Beschäftigungspflicht und Ausgleichstaxe
Alle Arbeitgeber, die insgesamt 25 oder mehr Arbeitnehmer beschäftigen, sind verpflichtet, auf je 25 Arbeitnehmer mindestens einen begünstigten Behinderten einzustellen. Die Arbeitgeber können diese Einstellpflicht auch erfüllen, indem sie begünstigte behinderte Arbeitnehmer in Teilzeit beschäftigen. Dies gilt auch dann, wenn eine Beschäftigung unter der sozialversicherungsrechtlichen Geringfügigkeitsgrenze von E 446,81 monatlich (2019) vereinbart ist. Bestimmte begünstigte behinderte Arbeitnehmer, insbesondere  Blinde, Behinderte vor Vollendung des 19. Lebensjahres, Behinderte für die Dauer eines Ausbildungsverhältnisses (auch nach Vollendung des 19. Lebensjahres), Behinderte nach Vollendung des 50 Lebensjahres, wenn und solange der Grad ihrer Behinderung mindestens 70 % beträgt sowie Behinderte nach Vollendung des 55. Lebensjahres oder Behinderte, die überwiegend auf einen Rollstuhl angewiesen sind, werden doppelt auf die Pflichtzahl angerechnet.

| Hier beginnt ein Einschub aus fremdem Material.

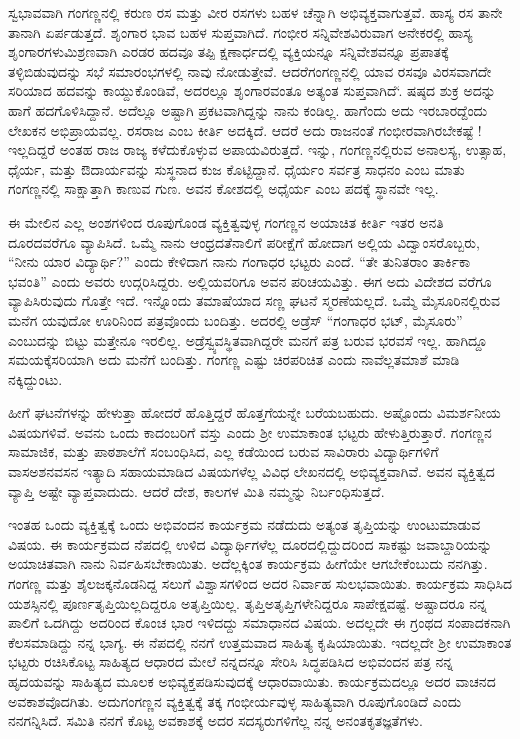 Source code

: {ಸ್ವಭಾವವಾಗಿ ಗಂಗಣ್ಣನಲ್ಲಿ ಕರುಣ ರಸ ಮತ್ತು ವೀರ ರಸಗಳು ಬಹಳ ಚೆನ್ನಾಗಿ ಅಭಿವ್ಯಕ್ತವಾಗುತ್ತವೆ. ಹಾಸ್ಯ ರಸ ತಾನೇ ತಾನಾಗಿ ಏರ್ಪಡುತ್ತದೆ. ಶೃಂಗಾರ ಭಾವ ಬಹಳ ಸುಪ್ತವಾಗಿದೆ. ಗಂಭೀರ ಸನ್ನಿವೇಶವಿರುವಾಗ ಅನೇಕರಲ್ಲಿ ಹಾಸ್ಯ ಶೃಂಗಾರಗಳು\break ಮಿಶ್ರಣವಾಗಿ ಎರಡರ ಹದವೂ ತಪ್ಪಿ ಕ್ಷಣಾರ್ಧದಲ್ಲಿ ವ್ಯಕ್ತಿಯನ್ನೂ ಸನ್ನಿವೇಶವನ್ನೂ ಪ್ರಪಾತಕ್ಕೆ ತಳ್ಳಿಬಿಡುವುದನ್ನು  ಸಭೆ ಸಮಾರಂಭಗಳಲ್ಲಿ ನಾವು ನೋಡುತ್ತೇವೆ. ಆದರೆ\break ಗಂಗಣ್ಣನಲ್ಲಿ ಯಾವ ರಸವೂ ವಿರಸವಾಗದೇ ಸರಿಯಾದ ಹದವನ್ನು ಕಾಯ್ದು\-ಕೊಂಡಿವೆ, ಅದರಲ್ಲೂ ಶೃಂಗಾರವಂತೂ ಅತ್ಯಂತ ಸುಪ್ತವಾಗಿದೆ‘. ಷಷ್ಠದ ಶುಕ್ರ ಅದನ್ನು ಹಾಗೆ ಹದಗೊಳಿಸಿದ್ದಾನೆ.  ಅದೆಲ್ಲೂ ಅಷ್ಟಾಗಿ ಪ್ರಕಟವಾಗಿದ್ದನ್ನು ನಾನು ಕಂಡಿಲ್ಲ. ಹಾಗೆಂದು ಅದು ಇರಬಾರದ್ದೆಂದು ಲೇಖಕನ ಅಭಿಪ್ರಾಯವಲ್ಲ. ರಸರಾಜ ಎಂಬ ಕೀರ್ತಿ ಅದಕ್ಕಿದೆ. ಆದರೆ ಅದು ರಾಜನಂತೆ ಗಂಭೀರವಾಗಿರಬೇಕಷ್ಟೆ ! ಇಲ್ಲದಿದ್ದರೆ ಅಂತಹ ರಾಜ ರಾಜ್ಯ ಕಳೆದು\-ಕೊಳ್ಳುವ ಅಪಾಯವಿರುತ್ತದೆ. ಇನ್ನು, ಗಂಗಣ್ಣನಲ್ಲಿರುವ ಅನಾಲಸ್ಯ, ಉತ್ಸಾಹ, ಧೈರ್ಯ, ಮತ್ತು ಔದಾರ್ಯವನ್ನು ಸುಸ್ಥನಾದ ಕುಜ ಕೊಟ್ಟಿದ್ದಾನೆ. ಧೈರ್ಯಂ ಸರ್ವತ್ರ ಸಾಧನಂ ಎಂಬ ಮಾತು ಗಂಗಣ್ಣನಲ್ಲಿ ಸಾಕ್ಷಾತ್ತಾಗಿ ಕಾಣುವ ಗುಣ. ಅವನ ಕೋಶದಲ್ಲಿ ಅಧೈರ್ಯ ಎಂಬ ಪದಕ್ಕೆ ಸ್ಥಾನವೇ ಇಲ್ಲ. 

ಈ ಮೇಲಿನ ಎಲ್ಲ ಅಂಶಗಳಿಂದ ರೂಪುಗೊಂಡ ವ್ಯಕ್ತಿತ್ವವುಳ್ಳ ಗಂಗಣ್ಣನ ಅಯಾಚಿತ ಕೀರ್ತಿ ಇತರ ಅನತಿ ದೂರದವರೆಗೂ ವ್ಯಾಪಿಸಿದೆ. ಒಮ್ಮೆ ನಾನು ಆಂಧ್ರದ\break ತೆನಾಲಿಗೆ ಪರೀಕ್ಷೆಗೆ ಹೋದಾಗ ಅಲ್ಲಿಯ ವಿದ್ವಾಂಸರೊಬ್ಬರು, “ನೀನು ಯಾರ ವಿದ್ಯಾರ್ಥಿ?” ಎಂದು ಕೇಳಿದಾಗ ನಾನು ಗಂಗಾಧರ ಭಟ್ಟರು ಎಂದೆ. “ತೇ ತು\break ನಿತರಾಂ ತಾರ್ಕಿಕಾ ಭವಂತಿ” ಎಂದು ಅವರು ಉದ್ಗರಿಸಿದ್ದರು. ಅಲ್ಲಿಯವರಿಗೂ ಅವನ ಪರಿಚಯವಿತ್ತು. ಈಗ ಅದು ವಿದೇಶದ ವರೆಗೂ ವ್ಯಾಪಿಸಿರುವುದು ಗೊತ್ತೇ ಇದೆ.  ಇನ್ನೊಂದು ತಮಾಷೆಯಾದ ಸಣ್ಣ ಘಟನೆ ಸ್ಮರಣೆಯಲ್ಲದೆ. ಒಮ್ಮೆ ಮೈಸೂರಿನಲ್ಲಿರುವ ಮನೆಗ ಯವುದೋ ಊರಿನಿಂದ ಪತ್ರವೊಂದು ಬಂದಿತ್ತು. ಅದರಲ್ಲಿ ಅಡ್ರೆಸ್ \enginline{-}\break “ಗಂಗಾಧರ ಭಟ್, ಮೈಸೂರು” ಎಂಬುದನ್ನು ಬಿಟ್ಟು ಮತ್ತೇನೂ ಇರಲಿಲ್ಲ.  ಅಡ್ರೆಸ್\break ವ್ಯವಸ್ಥಿತವಾಗಿದ್ದರೇ ಮನಗೆ ಪತ್ರ ಬರುವ ಭರವಸೆ ಇಲ್ಲ. ಹಾಗಿದ್ದೂ ಸಮಯಕ್ಕೆ\break ಸರಿಯಾಗಿ ಅದು ಮನೆಗೆ ಬಂದಿತ್ತು. ಗಂಗಣ್ಣ ಎಷ್ಟು ಚಿರಪರಿಚಿತ ಎಂದು ನಾವೆಲ್ಲ\break ತಮಾಶೆ ಮಾಡಿ ನಕ್ಕಿದ್ದುಂಟು. 

ಹೀಗೆ ಘಟನೆಗಳನ್ನು ಹೇಳುತ್ತಾ ಹೋದರೆ ಹೊತ್ತಿದ್ದರೆ ಹೊತ್ತಗೆಯನ್ನೇ ಬರೆಯ\-ಬಹುದು. ಅಷ್ಟೊಂದು ವಿಮರ್ಶನೀಯ ವಿಷಯಗಳಿವೆ. ಅವನು ಒಂದು \hbox{ಕಾದಂಬರಿಗೆ} ವಸ್ತು ಎಂದು ಶ್ರೀ ಉಮಾಕಾಂತ ಭಟ್ಟರು ಹೇಳುತ್ತಿರುತ್ತಾರೆ. ಗಂಗಣ್ಣನ ಸಾಮಾಜಿಕ, ಮತ್ತು ಪಾಠಶಾಲೆಗೆ ಸಂಬಂಧಿಸಿದ, ಎಲ್ಲ ಕಡೆಯಿಂದ ಬರುವ ಸಾವಿರಾರು ವಿದ್ಯಾರ್ಥಿ\-ಗಳಿಗೆ ವಾಸ\enginline{-}ಅಶನ\enginline{-}ವಸನ ಇತ್ಯಾದಿ ಸಹಾಯಮಾಡಿದ ವಿಷಯಗಳೆಲ್ಲ ವಿವಿಧ ಲೇಖನದಲ್ಲಿ ಅಭಿವ್ಯಕ್ತವಾಗಿವೆ. ಅವನ ವ್ಯಕ್ತಿತ್ವದ ವ್ಯಾಪ್ತಿ ಅಷ್ಟೇ ವ್ಯಾಪ್ತವಾದುದು. ಆದರೆ ದೇಶ, ಕಾಲಗಳ ಮಿತಿ ನಮ್ಮನ್ನು ನಿರ್ಬಂಧಿಸುತ್ತದೆ. 

ಇಂತಹ ಒಂದು ವ್ಯಕ್ತಿತ್ವಕ್ಕೆ ಒಂದು ಅಭಿವಂದನ ಕಾರ್ಯಕ್ರಮ ನಡೆದುದು ಅತ್ಯಂತ ತೃಪ್ತಿಯನ್ನು ಉಂಟುಮಾಡುವ ವಿಷಯ. ಈ ಕಾರ್ಯಕ್ರಮದ ನೆಪದಲ್ಲಿ ಉಳಿದ ವಿದ್ಯಾರ್ಥಿ\-ಗಳೆಲ್ಲ ದೂರದಲ್ಲಿದ್ದುದರಿಂದ ಸಾಕಷ್ಟು ಜವಾಬ್ದಾರಿಯನ್ನು ಅಯಾಚಿತ\-ವಾಗಿ ನಾನು ನಿರ್ವಹಿಸಬೇಕಾಯಿತು. ಅದೆಲ್ಲಕ್ಕಿಂತ ಕಾರ್ಯಕ್ರಮ ಹೀಗೆಯೇ ಆಗ\-ಬೇಕೆಂಬುದು ನನಗಿತ್ತು. ಗಂಗಣ್ಣ ಮತ್ತು ಶೈಲಜಕ್ಕನೊಡನಿದ್ದ ಸಲುಗೆ ವಿಶ್ವಾಸಗಳಿಂದ ಅದರ ನಿರ್ವಾಹ ಸುಲಭವಾಯಿತು. ಕಾರ್ಯಕ್ರಮ ಸಾಧಿಸಿದ ಯಶಸ್ಸಿನಲ್ಲಿ ಪೂರ್ಣ\break ತೃಪ್ತಿಯಿಲ್ಲದಿದ್ದರೂ  ಅತೃಪ್ತಿಯಿಲ್ಲ. ತೃಪ್ತಿ\enginline{-}ಅತೃಪ್ತಿಗಳೇನಿದ್ದರೂ ಸಾಪೇಕ್ಷವಷ್ಟೆ. ಅಷ್ಟಾದರೂ ನನ್ನ ಪಾಲಿಗೆ ಒದಗಿದ್ದು ಅದರಿಂದ ಕೊಂಚ ಭಾರ ಇಳಿದದ್ದು ಸಮಾಧಾನದ ವಿಷಯ. ಅದಲ್ಲದೇ ಈ ಗ್ರಂಥದ ಸಂಪಾದಕನಾಗಿ ಕೆಲಸಮಾಡಿದ್ದು ನನ್ನ ಭಾಗ್ಯ. ಈ ನೆಪದಲ್ಲಿ ನನಗೆ ಉತ್ತಮವಾದ ಸಾಹಿತ್ಯ ಕೃಷಿಯಾಯಿತು. ಇದಲ್ಲದೇ ಶ್ರೀ ಉಮಾಕಾಂತ ಭಟ್ಟರು ರಚಿಸಿಕೊಟ್ಟ  ಸಾಹಿತ್ಯದ ಆಧಾರದ ಮೇಲೆ ನನ್ನದನ್ನೂ ಸೇರಿಸಿ ಸಿದ್ಧ\-ಪಡಿಸಿದ ಅಭಿವಂದನ ಪತ್ರ ನನ್ನ ಹೃದಯವನ್ನು ಸಾಹಿತ್ಯದ ಮೂಲಕ ಅಭಿವ್ಯಕ್ತಪಡಿಸುವುದಕ್ಕೆ ಆಧಾರವಾಯಿತು. ಕಾರ್ಯಕ್ರಮದಲ್ಲೂ ಅದರ ವಾಚನದ ಅವಕಾಶವೊದಗಿತು. ಅದು\break ಗಂಗಣ್ಣನ ವ್ಯಕ್ತಿತ್ವಕ್ಕೆ ತಕ್ಕ ಗಂಭೀರ್ಯವುಳ್ಳ ಸಾಹಿತ್ಯವಾಗಿ ರೂಪುಗೊಂಡಿದೆ ಎಂದು ನನಗನ್ನಿಸಿದೆ. ಸಮಿತಿ  ನನಗೆ ಕೊಟ್ಟ ಅವಕಾಶಕ್ಕೆ ಅದರ ಸದಸ್ಯರುಗಳಿಗೆಲ್ಲ ನನ್ನ ಅನಂತ\break ಕೃತಜ್ಞತೆಗಳು. 

}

Beispiel: Ein Betrieb mit 62 Mitarbeitern, der einen begünstigten behinderten Arbeitnehmer mit einem Grad der Behinderung von 50 % beschäftigt, der das 55. Lebensjahr bereits vollendet hat, hat seine Einstellpflicht erfüllt.

Erfüllt der Arbeitgeber die gesetzlich vorgesehene Beschäftigungspflicht nicht, hat er für jeden begünstigten Behinderten, der zu beschäftigen wäre, eine Ausgleichstaxe in Höhe von E 262,- monatlich (2019) zu entrichten. Für Arbeitgeber, die 100 oder mehr Arbeitnehmer beschäftigen und die Beschäftigungspflicht nicht erfüllen, beträgt die Ausgleichstaxe für jeden zu beschäftigenden begünstigten behinderten Arbeitnehmer monatlich E 368,- (2019). Für Arbeitgeber, die 400 oder mehr Arbeitnehmer beschäftigen und die Beschäftigungspflicht nicht erfüllen, beträgt die Ausgleichstaxe für jeden zu beschäftigenden begünstigt behinderten Arbeitnehmer monatlich E 391,- (2019).